What happened in Abu Ghraib is something that happens in war, to ALL participants...torture and mistreatment of prisoners is a fact of life. It's time to take the wool from your eyes. Just because you think you're morally superior and posture as being morally superior, doesn't mean you really are. War is war, and as someone said war is hell. War sucks. But then, some will never get past their Hollywood reverie...
 
Great definition of anarchism...unfortunately, I truly believe that you will never eradicate violence from relations between human beings. Not in my lifetime or yours.
 
Knox The Hatter said:
Great definition of anarchism...unfortunately, I truly believe that you will never eradicate violence from relations between human beings. Not in my lifetime or yours.

Though much is taken, much abides; and though
We are not now that strength which in old days
Moved earth and heaven, that which we are, we are--
One equal temper of heroic hearts,
Made weak by time and fate, but strong in will
To strive, to seek, to find, and not to yield.


While we may never purge this destructive demon of our nature, with every passing moment that we fight against it we grow stronger and while we may falter on the path we will always return to it and take our feet again. It is a task that will be measured in neither months nor years but in generations, and while it may be a task with no end, there is always hope that we shall succeed. And in the end, what more do we require than hope?
 
BOFH666 said:
Though much is taken, much abides; and though
We are not now that strength which in old days
Moved earth and heaven, that which we are, we are--
One equal temper of heroic hearts,
Made weak by time and fate, but strong in will
To strive, to seek, to find, and not to yield.

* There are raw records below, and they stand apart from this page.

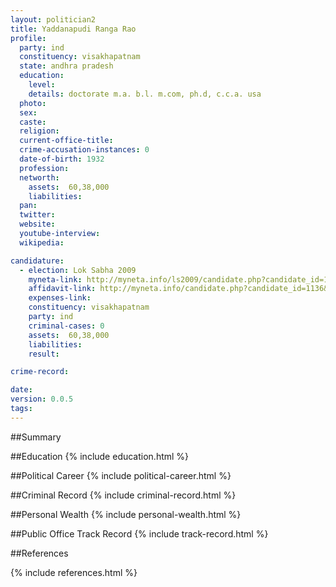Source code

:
 ```yaml
---
layout: politician2
title: Yaddanapudi Ranga Rao
profile: 
  party: ind
  constituency: visakhapatnam
  state: andhra pradesh
  education: 
    level: 
    details: doctorate m.a. b.l. m.com, ph.d, c.c.a. usa
  photo: 
  sex: 
  caste: 
  religion: 
  current-office-title: 
  crime-accusation-instances: 0
  date-of-birth: 1932
  profession: 
  networth: 
    assets:  60,38,000
    liabilities: 
  pan: 
  twitter: 
  website: 
  youtube-interview: 
  wikipedia: 

candidature: 
  - election: Lok Sabha 2009
    myneta-link: http://myneta.info/ls2009/candidate.php?candidate_id=1136
    affidavit-link: http://myneta.info/candidate.php?candidate_id=1136&scan=original
    expenses-link: 
    constituency: visakhapatnam 
    party: ind
    criminal-cases: 0
    assets:  60,38,000
    liabilities: 
    result:  

crime-record: 

date: 
version: 0.0.5
tags: 
---
```

##Summary


##Education
{% include education.html %}


##Political Career
{% include political-career.html %}


##Criminal Record
{% include criminal-record.html %}


##Personal Wealth
{% include personal-wealth.html %}


##Public Office Track Record
{% include track-record.html %}


##References


{% include references.html %}
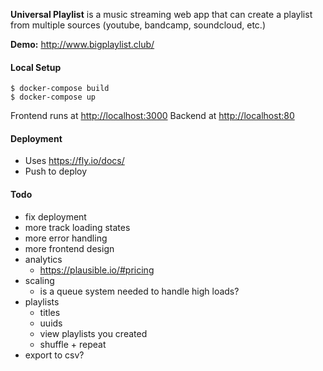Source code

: **Universal Playlist** is a music streaming web app that can create a playlist from multiple sources (youtube, bandcamp, soundcloud, etc.)

**Demo:** http://www.bigplaylist.club/

#### Local Setup

```
$ docker-compose build
$ docker-compose up
```

Frontend runs at [http://localhost:3000](http://localhost:3000)
Backend at [http://localhost:80](http://localhost:80)


#### Deployment

- Uses https://fly.io/docs/
- Push to deploy


#### Todo

- fix deployment
- more track loading states 
- more error handling
- more frontend design
- analytics
  - https://plausible.io/#pricing
- scaling
  - is a queue system needed to handle high loads?
- playlists
  - titles
  - uuids
  - view playlists you created
  - shuffle + repeat
- export to csv?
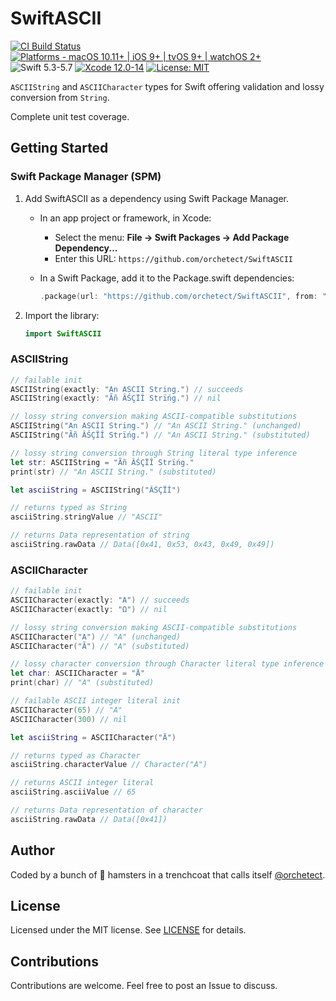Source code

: # SwiftASCII

[![CI Build Status](https://github.com/orchetect/SwiftASCII/actions/workflows/build.yml/badge.svg)](https://github.com/orchetect/SwiftASCII/actions/workflows/build.yml) [![Platforms - macOS 10.11+ | iOS 9+ | tvOS 9+ | watchOS 2+](https://img.shields.io/badge/platforms-macOS%2010.11+%20|%20iOS%209+%20|%20tvOS%209+%20|%20watchOS%202+-lightgrey.svg?style=flat)](https://developer.apple.com/swift) ![Swift 5.3-5.7](https://img.shields.io/badge/Swift-5.3–5.7-orange.svg?style=flat) [![Xcode 12.0-14](https://img.shields.io/badge/Xcode-12.0–14-blue.svg?style=flat)](https://developer.apple.com/swift) [![License: MIT](http://img.shields.io/badge/license-MIT-lightgrey.svg?style=flat)](https://github.com/orchetect/SwiftASCII/blob/main/LICENSE)

`ASCIIString` and `ASCIICharacter` types for Swift offering validation and lossy conversion from `String`.

Complete unit test coverage.

## Getting Started

### Swift Package Manager (SPM)

1. Add SwiftASCII as a dependency using Swift Package Manager.

   - In an app project or framework, in Xcode:

     - Select the menu: **File → Swift Packages → Add Package Dependency...**
     - Enter this URL: `https://github.com/orchetect/SwiftASCII`

   - In a Swift Package, add it to the Package.swift dependencies:

     ```swift
     .package(url: "https://github.com/orchetect/SwiftASCII", from: "1.1.0")
     ```

2. Import the library:

   ```swift
   import SwiftASCII
   ```

### ASCIIString

```swift
// failable init
ASCIIString(exactly: "An ASCII String.") // succeeds
ASCIIString(exactly: "Ãñ ÂŚÇÏÎ Strïńg.") // nil

// lossy string conversion making ASCII-compatible substitutions
ASCIIString("An ASCII String.") // "An ASCII String." (unchanged)
ASCIIString("Ãñ ÂŚÇÏÎ Strïńg.") // "An ASCII String." (substituted)

// lossy string conversion through String literal type inference
let str: ASCIIString = "Ãñ ÂŚÇÏÎ Strïńg."
print(str) // "An ASCII String." (substituted)
```

```swift
let asciiString = ASCIIString("ÂŚÇÏÎ")

// returns typed as String
asciiString.stringValue // "ASCII"

// returns Data representation of string
asciiString.rawData // Data([0x41, 0x53, 0x43, 0x49, 0x49])
```

### ASCIICharacter

```swift
// failable init
ASCIICharacter(exactly: "A") // succeeds
ASCIICharacter(exactly: "Ω") // nil

// lossy string conversion making ASCII-compatible substitutions
ASCIICharacter("A") // "A" (unchanged)
ASCIICharacter("Ã") // "A" (substituted)

// lossy character conversion through Character literal type inference
let char: ASCIICharacter = "Ä"
print(char) // "A" (substituted)

// failable ASCII integer literal init
ASCIICharacter(65) // "A"
ASCIICharacter(300) // nil
```

```swift
let asciiString = ASCIICharacter("Ä")

// returns typed as Character
asciiString.characterValue // Character("A")

// returns ASCII integer literal
asciiString.asciiValue // 65

// returns Data representation of character
asciiString.rawData // Data([0x41])
```

## Author

Coded by a bunch of 🐹 hamsters in a trenchcoat that calls itself [@orchetect](https://github.com/orchetect).

## License

Licensed under the MIT license. See [LICENSE](https://github.com/orchetect/SwiftASCII/blob/master/LICENSE) for details.

## Contributions

Contributions are welcome. Feel free to post an Issue to discuss.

While we may never purge this destructive demon of our nature, with every passing moment that we fight against it we grow stronger and while we may falter on the path we will always return to it and take our feet again. It is a task that will be measured in neither months nor years but in generations, and while it may be a task with no end, there is always hope that we shall succeed. And in the end, what more do we require than hope?
This is so thoughtful and wise - you didn't credit it to anyone; may I assume that you wrote it?

The heart of it - that we grow stronger by continuing to fight against wrong; always continuing, even when we're discouraged - is what keeps me from sinking into apathy and cynicism.

I have never seen it stated so beautifully - thank you, sir.

~Rose~
 
No more needs to be said I think...except that something like what BOFH and Rose have stated gives us hope for the future, that as long as there are people out there who believe the creedo " an Eye for an eye" will lead to the world being blinded of beauty hope peace and common human respect for life, we may yet have the chance of a world of peace to bequeath to our future generations. And if we give up that fight we are letting the baser instincts and hatred of human nature win, and that we cannnot do.

Ghostie
 
malatesta wasnt saying all violence can be eliminated, i agree it cant. but the violence which capitalism and state power create on a massive scale makes the domestic violence of everyday life pale in comparison.

millions starving to death is violence, war is violence, poverty is violence, and with anarchism's less poverty, most studies show that even domestic violence would fall as well.
 
Roseblossom said:
This is so thoughtful and wise - you didn't credit it to anyone; may I assume that you wrote it?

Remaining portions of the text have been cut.